» Task details
What lines in the material hold the string "done"? Return every one of them.

═══ Task inputs

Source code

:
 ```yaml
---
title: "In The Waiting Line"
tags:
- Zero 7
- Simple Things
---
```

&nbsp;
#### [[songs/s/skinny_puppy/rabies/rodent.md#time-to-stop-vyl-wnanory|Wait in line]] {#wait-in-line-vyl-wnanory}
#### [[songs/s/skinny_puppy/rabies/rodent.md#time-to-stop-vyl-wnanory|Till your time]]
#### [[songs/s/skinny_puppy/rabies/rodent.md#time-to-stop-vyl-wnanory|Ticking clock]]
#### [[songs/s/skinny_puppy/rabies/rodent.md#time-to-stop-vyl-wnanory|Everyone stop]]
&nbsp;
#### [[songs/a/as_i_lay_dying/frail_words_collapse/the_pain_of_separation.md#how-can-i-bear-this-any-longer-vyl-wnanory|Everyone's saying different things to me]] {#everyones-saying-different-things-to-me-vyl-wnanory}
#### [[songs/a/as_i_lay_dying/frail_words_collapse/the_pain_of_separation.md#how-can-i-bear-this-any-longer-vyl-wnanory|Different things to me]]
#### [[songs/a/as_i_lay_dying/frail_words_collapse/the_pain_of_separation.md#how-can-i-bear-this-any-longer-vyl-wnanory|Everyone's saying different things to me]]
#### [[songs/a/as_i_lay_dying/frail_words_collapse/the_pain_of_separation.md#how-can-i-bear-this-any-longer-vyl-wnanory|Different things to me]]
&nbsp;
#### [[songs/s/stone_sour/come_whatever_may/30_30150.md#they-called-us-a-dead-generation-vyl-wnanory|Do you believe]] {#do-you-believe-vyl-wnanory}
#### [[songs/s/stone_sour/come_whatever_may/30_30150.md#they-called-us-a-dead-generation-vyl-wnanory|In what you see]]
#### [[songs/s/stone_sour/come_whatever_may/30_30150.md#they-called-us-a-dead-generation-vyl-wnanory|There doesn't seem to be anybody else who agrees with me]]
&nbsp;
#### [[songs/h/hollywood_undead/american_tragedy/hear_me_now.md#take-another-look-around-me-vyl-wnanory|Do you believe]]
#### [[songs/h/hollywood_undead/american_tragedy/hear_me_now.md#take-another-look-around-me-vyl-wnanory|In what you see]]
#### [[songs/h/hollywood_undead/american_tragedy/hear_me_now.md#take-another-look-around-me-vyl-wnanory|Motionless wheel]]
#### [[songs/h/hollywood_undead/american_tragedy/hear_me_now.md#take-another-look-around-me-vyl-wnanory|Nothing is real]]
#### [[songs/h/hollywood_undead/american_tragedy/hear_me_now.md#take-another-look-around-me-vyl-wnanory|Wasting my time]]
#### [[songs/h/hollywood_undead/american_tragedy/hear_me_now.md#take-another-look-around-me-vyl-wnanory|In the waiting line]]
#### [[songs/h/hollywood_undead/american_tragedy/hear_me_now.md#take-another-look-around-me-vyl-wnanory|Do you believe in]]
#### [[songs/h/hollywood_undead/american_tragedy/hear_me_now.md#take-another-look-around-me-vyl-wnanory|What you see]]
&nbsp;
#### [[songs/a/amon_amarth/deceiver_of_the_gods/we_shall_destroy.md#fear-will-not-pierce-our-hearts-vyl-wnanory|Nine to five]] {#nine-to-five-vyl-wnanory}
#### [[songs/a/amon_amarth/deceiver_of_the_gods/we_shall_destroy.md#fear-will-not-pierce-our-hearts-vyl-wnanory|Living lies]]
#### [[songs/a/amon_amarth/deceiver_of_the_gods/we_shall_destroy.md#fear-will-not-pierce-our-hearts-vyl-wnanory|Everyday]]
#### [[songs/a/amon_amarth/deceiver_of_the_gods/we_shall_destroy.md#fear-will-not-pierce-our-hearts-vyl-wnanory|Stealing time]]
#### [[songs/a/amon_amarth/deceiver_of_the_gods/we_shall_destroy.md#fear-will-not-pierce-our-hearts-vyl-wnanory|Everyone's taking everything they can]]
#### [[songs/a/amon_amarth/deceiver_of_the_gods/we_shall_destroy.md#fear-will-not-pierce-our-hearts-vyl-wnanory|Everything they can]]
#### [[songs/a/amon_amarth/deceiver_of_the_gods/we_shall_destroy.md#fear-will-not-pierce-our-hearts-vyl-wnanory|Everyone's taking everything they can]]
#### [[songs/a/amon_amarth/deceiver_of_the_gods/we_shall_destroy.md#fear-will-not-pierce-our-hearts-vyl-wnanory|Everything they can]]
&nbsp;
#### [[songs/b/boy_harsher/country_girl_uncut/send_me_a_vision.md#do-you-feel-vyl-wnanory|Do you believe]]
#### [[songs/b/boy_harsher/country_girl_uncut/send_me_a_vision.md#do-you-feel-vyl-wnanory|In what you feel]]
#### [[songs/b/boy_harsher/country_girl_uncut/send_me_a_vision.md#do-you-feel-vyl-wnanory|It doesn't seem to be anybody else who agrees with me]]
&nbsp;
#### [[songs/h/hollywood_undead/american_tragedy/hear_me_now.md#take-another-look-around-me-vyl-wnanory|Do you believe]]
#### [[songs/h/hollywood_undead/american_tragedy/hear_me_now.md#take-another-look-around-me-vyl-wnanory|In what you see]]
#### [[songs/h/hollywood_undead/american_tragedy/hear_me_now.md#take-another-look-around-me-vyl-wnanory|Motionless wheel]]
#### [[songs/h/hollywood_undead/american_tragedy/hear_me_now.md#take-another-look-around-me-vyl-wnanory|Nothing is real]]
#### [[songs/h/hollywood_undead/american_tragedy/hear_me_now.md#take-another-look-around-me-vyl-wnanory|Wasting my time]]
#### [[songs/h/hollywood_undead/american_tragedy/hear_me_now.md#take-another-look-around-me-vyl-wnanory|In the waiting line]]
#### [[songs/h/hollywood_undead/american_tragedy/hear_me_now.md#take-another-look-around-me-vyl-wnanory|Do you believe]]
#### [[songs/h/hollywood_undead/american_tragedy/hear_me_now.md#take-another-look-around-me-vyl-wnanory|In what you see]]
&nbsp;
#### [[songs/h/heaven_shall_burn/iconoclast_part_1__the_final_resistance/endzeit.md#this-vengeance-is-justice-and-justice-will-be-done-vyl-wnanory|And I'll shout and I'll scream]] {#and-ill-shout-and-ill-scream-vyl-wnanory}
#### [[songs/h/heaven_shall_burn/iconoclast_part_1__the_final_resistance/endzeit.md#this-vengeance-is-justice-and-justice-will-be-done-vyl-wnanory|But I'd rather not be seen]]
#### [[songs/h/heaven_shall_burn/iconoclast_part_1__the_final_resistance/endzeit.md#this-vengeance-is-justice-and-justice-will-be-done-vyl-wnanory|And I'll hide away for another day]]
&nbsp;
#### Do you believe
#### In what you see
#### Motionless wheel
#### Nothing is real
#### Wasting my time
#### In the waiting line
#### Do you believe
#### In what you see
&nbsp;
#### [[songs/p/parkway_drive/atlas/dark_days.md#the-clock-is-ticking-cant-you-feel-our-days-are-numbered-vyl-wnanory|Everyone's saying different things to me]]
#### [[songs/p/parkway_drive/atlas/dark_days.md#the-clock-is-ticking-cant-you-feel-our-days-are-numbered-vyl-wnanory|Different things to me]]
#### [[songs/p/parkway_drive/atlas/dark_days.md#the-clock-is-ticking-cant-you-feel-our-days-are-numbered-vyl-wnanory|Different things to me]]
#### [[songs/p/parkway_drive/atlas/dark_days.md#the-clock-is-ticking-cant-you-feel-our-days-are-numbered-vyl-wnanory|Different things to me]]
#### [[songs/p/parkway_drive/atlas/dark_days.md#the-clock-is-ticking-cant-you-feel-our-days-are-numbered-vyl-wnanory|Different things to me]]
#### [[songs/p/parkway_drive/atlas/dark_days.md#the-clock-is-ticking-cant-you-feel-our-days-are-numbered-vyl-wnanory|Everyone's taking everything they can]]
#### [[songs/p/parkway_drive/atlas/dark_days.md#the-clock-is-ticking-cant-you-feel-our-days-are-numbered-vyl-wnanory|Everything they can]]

══════
═══ Task inputs

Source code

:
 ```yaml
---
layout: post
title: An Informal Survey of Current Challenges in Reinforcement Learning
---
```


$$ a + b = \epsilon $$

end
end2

══════

» Result for this task
#### [[songs/h/heaven_shall_burn/iconoclast_part_1__the_final_resistance/endzeit.md#this-vengeance-is-justice-and-justice-will-be-done-vyl-wnanory|And I'll shout and I'll scream]] {#and-ill-shout-and-ill-scream-vyl-wnanory}
#### [[songs/h/heaven_shall_burn/iconoclast_part_1__the_final_resistance/endzeit.md#this-vengeance-is-justice-and-justice-will-be-done-vyl-wnanory|But I'd rather not be seen]]
#### [[songs/h/heaven_shall_burn/iconoclast_part_1__the_final_resistance/endzeit.md#this-vengeance-is-justice-and-justice-will-be-done-vyl-wnanory|And I'll hide away for another day]]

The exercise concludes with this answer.